The Pozsgai family organized the first Great Strides Walk for Cystic Fibrosis in Clark County in 2000. Each May, Matt’s family and friends — who call themselves the “Matt Pack” — walk with him to raise awareness and money for cystic fibrosis research.
Six years ago, Matt’s lung function was at 100 percent, but now after so many lung infections, “we struggle to keep it in the 60 percent range,” his mom said. “Instead of a flowing river, it’s sludge,” she said of the lining of Matt’s lungs.

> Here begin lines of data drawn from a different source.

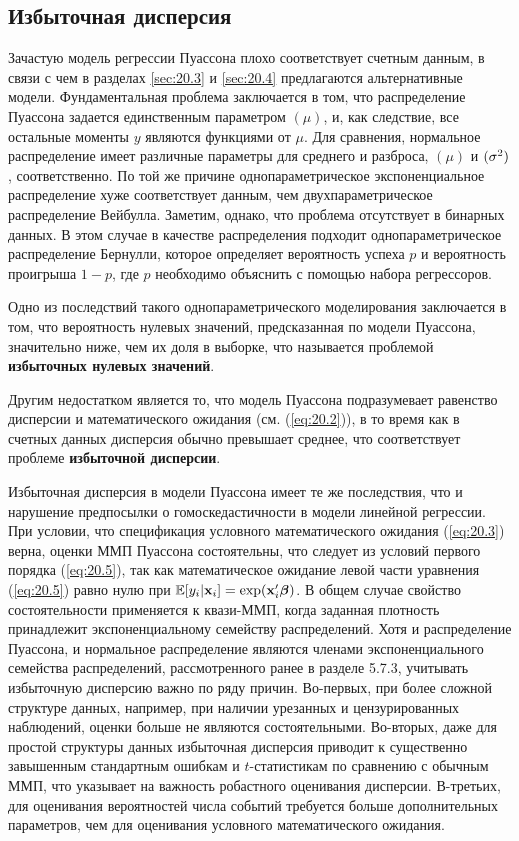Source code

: \subsection{Избыточная дисперсия}\label{sec:20.2.4}

\noindent
Зачастую модель регрессии Пуассона плохо соответствует счетным данным, в связи с чем в разделах \ref{sec:20.3} и \ref{sec:20.4} предлагаются альтернативные модели. Фундаментальная проблема заключается в том, что распределение Пуассона задается единственным параметром $(\mu)$, и, как следствие, все остальные моменты $y$ являются функциями от $\mu$. Для сравнения, нормальное распределение имеет различные параметры для среднего и разброса, $(\mu)$ и $(\sigma^2)$, соответственно. По той же причине однопараметрическое экспоненциальное распределение хуже соответствует данным, чем двухпараметрическое распределение Вейбулла. Заметим, однако, что проблема отсутствует в бинарных данных. В этом случае в качестве распределения подходит однопараметрическое распределение Бернулли, которое определяет вероятность успеха $p$ и вероятность проигрыша $1 - p$, где $p$ необходимо объяснить с помощью набора регрессоров.

Одно из последствий такого однопараметрического моделирования заключается в том, что вероятность нулевых значений, предсказанная по модели Пуассона, значительно ниже, чем их доля в выборке, что называется проблемой \textbf{избыточных нулевых значений}.

Другим недостатком является то, что модель Пуассона подразумевает равенство дисперсии и математического ожидания (см. (\ref{eq:20.2})), в то время как в счетных данных дисперсия обычно превышает среднее, что соответствует проблеме \textbf{избыточной дисперсии}.

Избыточная дисперсия в модели Пуассона имеет те же последствия, что и нарушение предпосылки о гомоскедастичности в модели линейной регрессии. При условии, что спецификация условного математического ожидания (\ref{eq:20.3}) верна, оценки ММП Пуассона состоятельны, что следует из условий первого порядка (\ref{eq:20.5}), так как математическое ожидание левой части уравнения (\ref{eq:20.5}) равно нулю при $\mathbb{E}[y_i|\mathbf{x}_i] = \exp(\mathbf{x}_i'\bm{\beta})$. В общем случае свойство состоятельности применяется к квази-ММП, когда заданная плотность принадлежит экспоненциальному семейству распределений. Хотя и распределение Пуассона, и нормальное распределение являются членами экспоненциального семейства распределений, рассмотренного ранее в разделе 5.7.3, учитывать избыточную дисперсию важно по ряду причин. Во-первых, при более сложной структуре данных, например, при наличии урезанных и цензурированных наблюдений, оценки больше не являются состоятельными. Во-вторых, даже для простой структуры данных избыточная дисперсия приводит к существенно завышенным стандартным ошибкам и $t$-статистикам по сравнению с обычным ММП, что указывает на важность робастного оценивания дисперсии. В-третьих, для оценивания вероятностей числа событий требуется больше дополнительных параметров, чем для оценивания условного математического ожидания.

Some drugs being used in clinical trials correct what’s happening at the cellular level, but they don’t work on all gene mutations, Mary Pozsgai said.
“We need to continue to fight to support research,” she said. “The science is better than it was when my friend Annie was alive. I have hope that with these drugs developed and on the market, he’ll gain back some lung function one day.”
Matt is fighting his disease in his own ways. He’s created a video blog to educate people about what it’s like to have cystic fibrosis. He also writes poetry and songs about fighting his disease.
“I think that everything happens for a reason. Everyone has a purpose in life,” he said. “You don’t really know truly who you are until you’ve had some kind of adversity or struggle. Take the hand that you’re dealt and something beautiful will come of it.”